## EXERCISE AIM:
Output every line below exactly, please, omitting pictures.

## TASK INPUT:
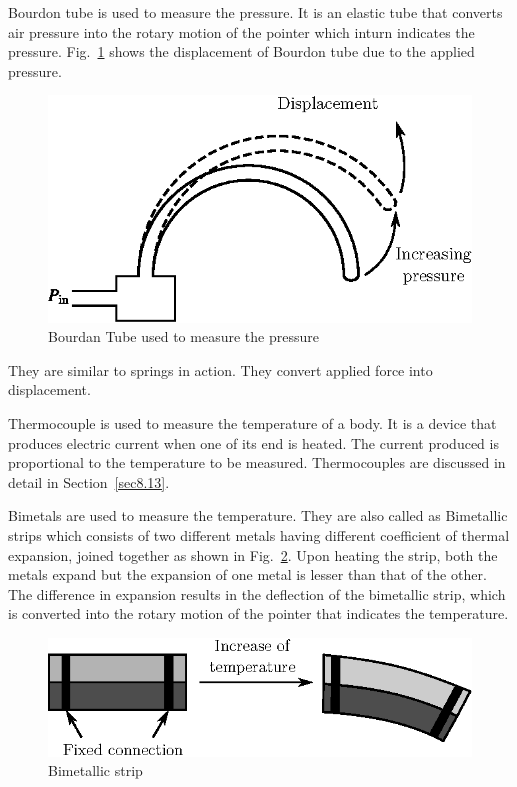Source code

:  Bourdon tube is used to measure the pressure. It is an elastic tube that converts air pressure into the rotary motion of the pointer which inturn indicates the pressure. Fig.~\ref{fig8.4} shows the displacement of Bourdon tube due to the applied pressure.
\begin{figure}[H]
\centering
\includegraphics{chap8/fig8.4.eps}
\caption{Bourdan Tube used to measure the pressure}\label{fig8.4}
\end{figure}

 They are similar to springs in action. They convert applied force into displacement.

\smallskip

 Thermocouple is used to measure the temperature of a body. It is a device that produces electric current when one of its end is heated. The current produced is proportional to the temperature to be measured. Thermocouples are discussed in detail in Section~\ref{sec8.13}.

\smallskip

 Bimetals are used to measure the temperature. They are also called as Bimetallic strips which consists of two different metals having different coefficient of thermal expansion, joined together as shown in Fig.~\ref{fig8.5}. Upon heating the strip, both the metals expand but the expansion of one metal is lesser than that of the other. The difference in expansion results in the deflection of the bimetallic strip, which is converted into the rotary motion of the pointer that indicates the temperature.
\begin{figure}[H]
\centering
\includegraphics{chap8/fig8.5.eps}
\caption{Bimetallic strip}\label{fig8.5}
\end{figure}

## EXPECTED OUTPUT:
Source code

:  Bourdon tube is used to measure the pressure. It is an elastic tube that converts air pressure into the rotary motion of the pointer which inturn indicates the pressure. Fig.~\ref{fig8.4} shows the displacement of Bourdon tube due to the applied pressure.
\begin{figure}[H]
\centering
\includegraphics{chap8/fig8.4.eps}
\caption{Bourdan Tube used to measure the pressure}\label{fig8.4}
\end{figure}

 They are similar to springs in action. They convert applied force into displacement.

\smallskip

 Thermocouple is used to measure the temperature of a body. It is a device that produces electric current when one of its end is heated. The current produced is proportional to the temperature to be measured. Thermocouples are discussed in detail in Section~\ref{sec8.13}.

\smallskip

 Bimetals are used to measure the temperature. They are also called as Bimetallic strips which consists of two different metals having different coefficient of thermal expansion, joined together as shown in Fig.~\ref{fig8.5}. Upon heating the strip, both the metals expand but the expansion of one metal is lesser than that of the other. The difference in expansion results in the deflection of the bimetallic strip, which is converted into the rotary motion of the pointer that indicates the temperature.
\begin{figure}[H]
\centering
\includegraphics{chap8/fig8.5.eps}
\caption{Bimetallic strip}\label{fig8.5}
\end{figure}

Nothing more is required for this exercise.